Timothy Schell (Appellant) appeals from the April 9, 2012, order of the Court of Common Pleas of Berks County (trial court), which denied Appellant's petition for contempt and determined that the Pennsylvania State Police (PSP) did not engage in contempt when it retained investigative information relating to Appellant. We affirm .1
On July 2, 2007, Appellant, who was then a corporal with the PSP, was arrested and charged with corruption of minors, 18 Pa.C.S. § 6301(a)(1), indecent assault, 18 Pa.C.S. § 3126(a)(8), and unlawful contact with minors, 18 Pa.C.S. § 6318(a)(1). Two charges were subsequently dropped, and only the indecent assault charge proceeded to trial.2 The charges arose following an incident on January 5, 2007, between Appellant, who was then 37 years old, and a 15–year–old girl.
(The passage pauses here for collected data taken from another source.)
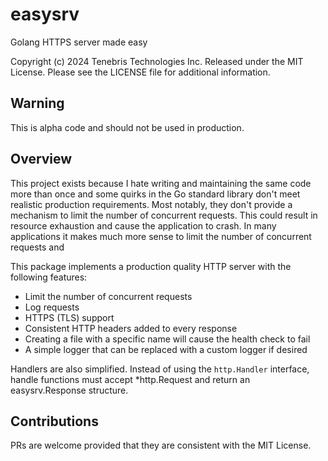 # easysrv
Golang HTTPS server made easy

Copyright (c) 2024 Tenebris Technologies Inc.
Released under the MIT License. Please see the LICENSE file for additional information.

## Warning
This is alpha code and should not be used in production.

## Overview
This project exists because I hate writing and maintaining the same code more than once
and some quirks in the Go standard library don't meet realistic production requirements. 
Most notably, they don't provide a mechanism to limit the number of concurrent requests.
This could result in resource exhaustion and cause the application to crash. In many
applications it makes much more sense to limit the number of concurrent requests and

This package implements a production quality HTTP server with the following features:

- Limit the number of concurrent requests
- Log requests
- HTTPS (TLS) support
- Consistent HTTP headers added to every response
- Creating a file with a specific name will cause the health check to fail
- A simple logger that can be replaced with a custom logger if desired

Handlers are also simplified. Instead of using the `http.Handler` interface, handle
functions must accept *http.Request and return an easysrv.Response structure.

## Contributions
PRs are welcome provided that they are consistent with the MIT License.

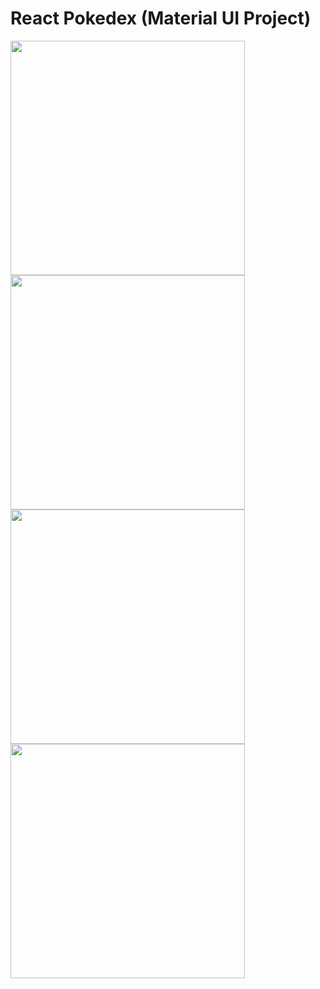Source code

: # React Pokedex (Material UI Project)

<p float="left">
<img src="https://i.ibb.co/XyRTP7X/192-168-2-63-3000-gastly-i-Phone-XR.png" width="375" />
<img src="https://i.ibb.co/1s57Q2y/192-168-2-63-3000-celebi-i-Phone-XR.png" width="375" />
<img src="https://i.ibb.co/gDDTQz0/192-168-2-63-3000-froslass-i-Phone-XR-1.png" width="375" />
<img src="https://i.ibb.co/zFV2ZPD/192-168-2-63-3000-149-i-Phone-XR.png" width="375" />
</p>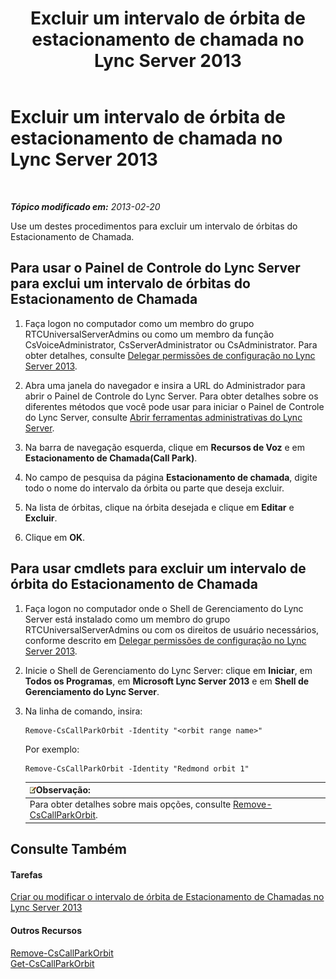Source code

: ﻿---
title: Excluir um intervalo de órbita de estacionamento de chamada no Lync Server 2013
TOCTitle: Excluir um intervalo de órbita de estacionamento de chamada no Lync Server 2013
ms:assetid: 85e9f916-062d-450d-ac0a-aeaefc0f7cdc
ms:mtpsurl: https://technet.microsoft.com/pt-br/library/Gg182546(v=OCS.15)
ms:contentKeyID: 49307345
ms.date: 05/19/2016
mtps_version: v=OCS.15
ms.translationtype: HT
---

# Excluir um intervalo de órbita de estacionamento de chamada no Lync Server 2013

 

_**Tópico modificado em:** 2013-02-20_

Use um destes procedimentos para excluir um intervalo de órbitas do Estacionamento de Chamada.

## Para usar o Painel de Controle do Lync Server para exclui um intervalo de órbitas do Estacionamento de Chamada

1.  Faça logon no computador como um membro do grupo RTCUniversalServerAdmins ou como um membro da função CsVoiceAdministrator, CsServerAdministrator ou CsAdministrator. Para obter detalhes, consulte [Delegar permissões de configuração no Lync Server 2013](lync-server-2013-delegate-setup-permissions.md).

2.  Abra uma janela do navegador e insira a URL do Administrador para abrir o Painel de Controle do Lync Server. Para obter detalhes sobre os diferentes métodos que você pode usar para iniciar o Painel de Controle do Lync Server, consulte [Abrir ferramentas administrativas do Lync Server](lync-server-2013-open-lync-server-administrative-tools.md).

3.  Na barra de navegação esquerda, clique em **Recursos de Voz** e em **Estacionamento de Chamada(Call Park)**.

4.  No campo de pesquisa da página **Estacionamento de chamada**, digite todo o nome do intervalo da órbita ou parte que deseja excluir.

5.  Na lista de órbitas, clique na órbita desejada e clique em **Editar** e **Excluir**.

6.  Clique em **OK**.

## Para usar cmdlets para excluir um intervalo de órbita do Estacionamento de Chamada

1.  Faça logon no computador onde o Shell de Gerenciamento do Lync Server está instalado como um membro do grupo RTCUniversalServerAdmins ou com os direitos de usuário necessários, conforme descrito em [Delegar permissões de configuração no Lync Server 2013](lync-server-2013-delegate-setup-permissions.md).

2.  Inicie o Shell de Gerenciamento do Lync Server: clique em **Iniciar**, em **Todos os Programas**, em **Microsoft Lync Server 2013** e em **Shell de Gerenciamento do Lync Server**.

3.  Na linha de comando, insira:
    
        Remove-CsCallParkOrbit -Identity "<orbit range name>" 
    
    Por exemplo:
    
        Remove-CsCallParkOrbit -Identity "Redmond orbit 1"
    
    <table>
    <thead>
    <tr class="header">
    <th><img src="images/Gg425756.note(OCS.15).gif" title="note" alt="note" />Observação:</th>
    </tr>
    </thead>
    <tbody>
    <tr class="odd">
    <td>Para obter detalhes sobre mais opções, consulte <a href="remove-cscallparkorbit.md">Remove-CsCallParkOrbit</a>.</td>
    </tr>
    </tbody>
    </table>


## Consulte Também

#### Tarefas

[Criar ou modificar o intervalo de órbita de Estacionamento de Chamadas no Lync Server 2013](lync-server-2013-create-or-modify-a-call-park-orbit-range.md)  

#### Outros Recursos

[Remove-CsCallParkOrbit](remove-cscallparkorbit.md)  
[Get-CsCallParkOrbit](get-cscallparkorbit.md)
After a bench trial conducted on February 21, 2008, the trial court found Appellant not guilty of indecent assault.
Following the trial, Appellant filed a petition to expunge the records related to the charges. On June 27, 2008, the trial court issued two orders, ordering the expungement of records with respect to the charges of corruption of minors, indecent assault, unlawful contact with a minor, unlawful use of a computer, stalking, and harassment. Both orders state:
The specific charges as appearing in the Complaint ․ consisting of identifiable descriptions, dates and notations of the arrest[ ] in indictments, informations, or other formal criminal charges and any dispositions arising therefrom against the above-named Defendant, are hereby ordered RETRIEVED, EXPUNGED AND DESTROYED․
Records to be destroyed are to include, but not to be limited to, docket entries, fingerprints and photographs, including any and all records transmitted by any person, entity, or agency to the District Attorney's Office and the Pennsylvania State Police. In addition, any agency not so named herein which has received notification of this expungement shall expunge any and all entries in its possession pertaining to this case and shall notify other entities, agencies or persons that they may come in contact with to do likewise. It is the intent of the Order that any and all records pertaining to this case shall be fully expunged and destroyed by any entity, agency or person who has received the same, with the exception of any records not permitted to be expunged under 18 Pa.C.S.[ ] Section 9122(e), which shall be sealed in their entirety.
(R.R. at P1–P4) (emphasis added).
Following the issuance of the expungement orders, Appellant filed a civil lawsuit against the PSP. In the course of discovery for that lawsuit, Appellant determined that the PSP possessed records that Appellant believed were subject to the expungement orders.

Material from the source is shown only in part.